“It’s kind of like a ticking time bomb”: Unregulated buy now, pay later programs surge in growth

US

At the height of the COVID-19 pandemic, consumers saw a new payment method hit the online shopping scene: buy now, pay later. The buzz around the small retail loans has since seemingly died down — but industry experts say this payment method is here to stay, as it continues to go up against established ways of making a purchase like credit cards. 

Buy now, pay later (BNPL) programs like Klarna, Sezzle, Afterpay, and Affirm allow shoppers to purchase an item – whether it be clothing, home decor, or even food – without paying the full price at once. Instead, consumers can break it up into four interest-free payments on a weekly or bi-weekly basis. 

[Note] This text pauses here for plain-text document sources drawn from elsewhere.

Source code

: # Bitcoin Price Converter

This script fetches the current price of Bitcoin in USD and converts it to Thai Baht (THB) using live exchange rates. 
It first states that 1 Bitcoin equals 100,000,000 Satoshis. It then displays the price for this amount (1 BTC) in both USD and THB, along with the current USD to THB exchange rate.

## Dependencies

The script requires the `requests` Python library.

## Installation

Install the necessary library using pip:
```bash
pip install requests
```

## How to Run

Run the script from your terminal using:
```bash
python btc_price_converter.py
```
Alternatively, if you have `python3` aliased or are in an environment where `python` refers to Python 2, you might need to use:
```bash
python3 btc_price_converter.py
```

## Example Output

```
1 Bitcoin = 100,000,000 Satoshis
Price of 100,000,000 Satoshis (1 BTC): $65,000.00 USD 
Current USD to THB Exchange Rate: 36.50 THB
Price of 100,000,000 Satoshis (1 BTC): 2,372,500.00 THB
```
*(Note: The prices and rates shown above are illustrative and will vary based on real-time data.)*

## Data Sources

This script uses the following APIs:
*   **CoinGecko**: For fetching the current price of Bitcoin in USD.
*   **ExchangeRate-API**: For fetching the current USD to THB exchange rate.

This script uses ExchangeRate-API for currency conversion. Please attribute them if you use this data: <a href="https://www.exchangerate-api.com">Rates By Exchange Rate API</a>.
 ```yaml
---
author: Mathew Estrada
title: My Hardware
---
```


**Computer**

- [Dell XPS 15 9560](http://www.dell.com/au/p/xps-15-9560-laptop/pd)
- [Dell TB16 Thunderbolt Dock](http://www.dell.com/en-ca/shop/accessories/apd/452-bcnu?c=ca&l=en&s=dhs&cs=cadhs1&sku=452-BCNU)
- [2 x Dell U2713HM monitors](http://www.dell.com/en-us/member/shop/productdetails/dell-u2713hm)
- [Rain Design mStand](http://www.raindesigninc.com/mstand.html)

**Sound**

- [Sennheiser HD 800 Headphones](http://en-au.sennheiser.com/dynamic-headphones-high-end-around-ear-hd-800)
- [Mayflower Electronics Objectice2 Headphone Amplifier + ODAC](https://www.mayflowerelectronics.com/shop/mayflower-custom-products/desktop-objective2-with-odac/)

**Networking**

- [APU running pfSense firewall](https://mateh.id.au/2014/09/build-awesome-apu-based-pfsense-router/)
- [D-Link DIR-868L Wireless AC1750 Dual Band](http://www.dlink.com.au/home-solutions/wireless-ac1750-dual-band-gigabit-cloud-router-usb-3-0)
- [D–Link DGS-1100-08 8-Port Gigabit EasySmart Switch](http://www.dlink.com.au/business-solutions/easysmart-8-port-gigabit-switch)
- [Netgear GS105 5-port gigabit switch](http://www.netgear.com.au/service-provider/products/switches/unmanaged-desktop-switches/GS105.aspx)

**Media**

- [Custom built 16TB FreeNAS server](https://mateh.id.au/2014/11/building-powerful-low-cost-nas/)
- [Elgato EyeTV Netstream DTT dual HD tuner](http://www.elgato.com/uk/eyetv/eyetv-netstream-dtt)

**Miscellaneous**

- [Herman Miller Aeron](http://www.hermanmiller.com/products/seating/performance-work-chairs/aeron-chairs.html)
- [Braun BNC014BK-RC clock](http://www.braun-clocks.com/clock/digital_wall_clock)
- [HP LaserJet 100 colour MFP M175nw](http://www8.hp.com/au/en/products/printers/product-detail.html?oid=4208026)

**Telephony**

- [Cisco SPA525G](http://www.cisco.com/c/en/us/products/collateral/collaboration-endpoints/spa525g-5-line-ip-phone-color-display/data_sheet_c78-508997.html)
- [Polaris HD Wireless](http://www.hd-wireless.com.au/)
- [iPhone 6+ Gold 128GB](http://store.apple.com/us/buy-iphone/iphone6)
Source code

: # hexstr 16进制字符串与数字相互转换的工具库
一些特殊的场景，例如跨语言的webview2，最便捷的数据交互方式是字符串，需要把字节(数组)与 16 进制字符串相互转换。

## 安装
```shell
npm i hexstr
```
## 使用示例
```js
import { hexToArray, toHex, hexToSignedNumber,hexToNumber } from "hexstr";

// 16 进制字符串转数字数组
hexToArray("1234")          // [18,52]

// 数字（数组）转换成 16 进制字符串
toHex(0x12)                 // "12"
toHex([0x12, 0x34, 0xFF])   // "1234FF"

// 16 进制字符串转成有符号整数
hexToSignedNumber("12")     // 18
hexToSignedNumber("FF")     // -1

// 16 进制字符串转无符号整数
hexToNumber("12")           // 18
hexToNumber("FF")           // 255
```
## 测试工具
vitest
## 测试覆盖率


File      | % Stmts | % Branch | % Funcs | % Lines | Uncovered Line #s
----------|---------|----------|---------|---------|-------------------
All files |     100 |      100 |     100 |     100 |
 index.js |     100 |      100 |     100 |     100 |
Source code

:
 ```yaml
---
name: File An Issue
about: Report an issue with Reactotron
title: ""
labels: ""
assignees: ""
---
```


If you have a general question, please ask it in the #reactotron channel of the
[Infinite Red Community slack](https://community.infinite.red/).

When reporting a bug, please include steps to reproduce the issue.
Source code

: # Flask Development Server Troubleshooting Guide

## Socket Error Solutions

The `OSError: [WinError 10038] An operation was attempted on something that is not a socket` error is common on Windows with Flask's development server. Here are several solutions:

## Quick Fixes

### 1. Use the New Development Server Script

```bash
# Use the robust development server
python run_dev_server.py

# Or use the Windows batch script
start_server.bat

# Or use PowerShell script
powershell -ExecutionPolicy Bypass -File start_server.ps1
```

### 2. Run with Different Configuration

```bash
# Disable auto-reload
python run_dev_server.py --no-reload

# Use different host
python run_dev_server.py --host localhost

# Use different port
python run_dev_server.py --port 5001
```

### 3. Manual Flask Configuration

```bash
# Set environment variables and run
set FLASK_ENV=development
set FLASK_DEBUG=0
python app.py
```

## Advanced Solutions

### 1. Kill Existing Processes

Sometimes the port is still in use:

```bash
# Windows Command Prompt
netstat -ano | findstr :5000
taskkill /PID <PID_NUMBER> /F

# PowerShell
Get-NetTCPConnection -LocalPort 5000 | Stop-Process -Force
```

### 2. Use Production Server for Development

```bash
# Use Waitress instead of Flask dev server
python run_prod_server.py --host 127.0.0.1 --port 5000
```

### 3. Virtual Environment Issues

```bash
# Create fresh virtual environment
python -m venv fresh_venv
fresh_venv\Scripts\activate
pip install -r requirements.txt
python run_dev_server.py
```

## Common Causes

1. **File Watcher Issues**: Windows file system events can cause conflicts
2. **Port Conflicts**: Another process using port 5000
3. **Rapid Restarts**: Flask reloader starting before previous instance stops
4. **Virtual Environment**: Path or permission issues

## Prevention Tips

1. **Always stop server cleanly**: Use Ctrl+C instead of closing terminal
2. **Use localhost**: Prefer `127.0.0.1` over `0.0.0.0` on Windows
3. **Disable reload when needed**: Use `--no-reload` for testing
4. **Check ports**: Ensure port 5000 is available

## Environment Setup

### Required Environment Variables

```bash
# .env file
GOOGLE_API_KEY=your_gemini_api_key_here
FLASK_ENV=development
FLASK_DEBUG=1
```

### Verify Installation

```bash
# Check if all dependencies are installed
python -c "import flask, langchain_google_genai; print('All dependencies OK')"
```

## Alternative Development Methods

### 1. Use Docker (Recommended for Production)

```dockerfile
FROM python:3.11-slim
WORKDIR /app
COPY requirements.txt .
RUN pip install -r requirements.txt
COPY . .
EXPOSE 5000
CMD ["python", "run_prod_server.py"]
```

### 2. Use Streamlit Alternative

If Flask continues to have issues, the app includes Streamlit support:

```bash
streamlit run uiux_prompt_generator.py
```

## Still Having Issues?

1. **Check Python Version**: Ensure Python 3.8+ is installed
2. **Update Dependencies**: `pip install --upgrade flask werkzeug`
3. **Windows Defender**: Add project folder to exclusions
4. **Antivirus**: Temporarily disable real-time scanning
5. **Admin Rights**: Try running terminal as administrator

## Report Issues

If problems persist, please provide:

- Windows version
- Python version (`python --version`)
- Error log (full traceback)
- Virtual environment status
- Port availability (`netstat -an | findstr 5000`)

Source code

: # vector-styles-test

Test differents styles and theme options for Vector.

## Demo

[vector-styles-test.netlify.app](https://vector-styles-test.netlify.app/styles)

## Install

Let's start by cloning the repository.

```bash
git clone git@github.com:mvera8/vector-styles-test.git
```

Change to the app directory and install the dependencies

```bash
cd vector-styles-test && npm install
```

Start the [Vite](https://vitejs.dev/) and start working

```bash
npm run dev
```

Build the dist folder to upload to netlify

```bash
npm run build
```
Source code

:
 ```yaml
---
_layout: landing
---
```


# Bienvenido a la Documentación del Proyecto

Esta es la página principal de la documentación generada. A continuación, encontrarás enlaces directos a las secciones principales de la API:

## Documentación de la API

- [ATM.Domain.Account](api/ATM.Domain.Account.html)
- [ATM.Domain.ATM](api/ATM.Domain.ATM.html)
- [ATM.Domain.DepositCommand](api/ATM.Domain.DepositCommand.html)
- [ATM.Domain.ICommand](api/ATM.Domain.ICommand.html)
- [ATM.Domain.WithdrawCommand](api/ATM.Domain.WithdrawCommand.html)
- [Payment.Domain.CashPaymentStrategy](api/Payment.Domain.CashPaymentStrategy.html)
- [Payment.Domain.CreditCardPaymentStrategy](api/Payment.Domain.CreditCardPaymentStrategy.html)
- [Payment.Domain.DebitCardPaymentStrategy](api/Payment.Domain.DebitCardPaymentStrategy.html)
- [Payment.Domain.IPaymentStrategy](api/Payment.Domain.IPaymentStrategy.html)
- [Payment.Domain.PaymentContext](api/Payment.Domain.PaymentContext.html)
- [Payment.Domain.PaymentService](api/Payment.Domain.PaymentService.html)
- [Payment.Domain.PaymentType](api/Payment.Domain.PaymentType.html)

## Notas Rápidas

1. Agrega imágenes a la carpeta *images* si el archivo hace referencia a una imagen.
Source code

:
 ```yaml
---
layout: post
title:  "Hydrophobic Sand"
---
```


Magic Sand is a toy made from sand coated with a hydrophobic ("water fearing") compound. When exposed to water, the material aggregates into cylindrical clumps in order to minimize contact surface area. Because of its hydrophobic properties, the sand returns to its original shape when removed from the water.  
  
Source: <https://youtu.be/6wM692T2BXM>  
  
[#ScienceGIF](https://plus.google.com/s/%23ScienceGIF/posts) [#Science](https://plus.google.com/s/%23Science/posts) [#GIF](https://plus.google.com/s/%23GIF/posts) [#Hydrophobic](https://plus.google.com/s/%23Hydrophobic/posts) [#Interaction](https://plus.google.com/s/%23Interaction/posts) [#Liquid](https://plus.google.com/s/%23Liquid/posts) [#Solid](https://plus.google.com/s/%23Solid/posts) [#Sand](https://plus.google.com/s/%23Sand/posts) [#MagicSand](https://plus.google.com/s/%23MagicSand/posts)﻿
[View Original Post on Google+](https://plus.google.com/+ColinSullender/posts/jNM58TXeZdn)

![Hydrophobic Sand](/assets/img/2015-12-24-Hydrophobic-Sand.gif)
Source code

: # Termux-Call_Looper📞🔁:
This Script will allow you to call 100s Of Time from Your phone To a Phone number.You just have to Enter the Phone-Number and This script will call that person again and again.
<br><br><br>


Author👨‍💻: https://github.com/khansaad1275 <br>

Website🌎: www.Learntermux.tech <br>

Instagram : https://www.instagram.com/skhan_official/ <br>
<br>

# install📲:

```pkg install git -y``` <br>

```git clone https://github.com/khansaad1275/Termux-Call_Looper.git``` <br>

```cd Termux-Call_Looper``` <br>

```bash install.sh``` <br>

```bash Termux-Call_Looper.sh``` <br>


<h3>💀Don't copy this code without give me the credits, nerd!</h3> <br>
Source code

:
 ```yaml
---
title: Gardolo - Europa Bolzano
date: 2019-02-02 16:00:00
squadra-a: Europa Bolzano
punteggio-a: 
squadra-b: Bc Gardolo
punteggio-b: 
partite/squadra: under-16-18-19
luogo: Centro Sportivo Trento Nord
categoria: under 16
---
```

The launch of this way of paying has coincided with massive growth within the global e-commerce market. In 2023, online retail was worth nearly $24.5 trillion globally, almost $10 trillion more than what it was in 2020. The International Trade Administration has estimated this market will continue to balloon, reaching upwards of $36 trillion by just 2026. 

Tens of millions of Americans have reported using BNPL programs, with research conducted by Capital One finding that around 88.2 million people said they used one during 2023 – up by around 11.6% from 2022. As consumers have turned to these installment payments largely for their convenience, there have long been worries about the long-term viability of the purchasing method and its impact on consumer debt. 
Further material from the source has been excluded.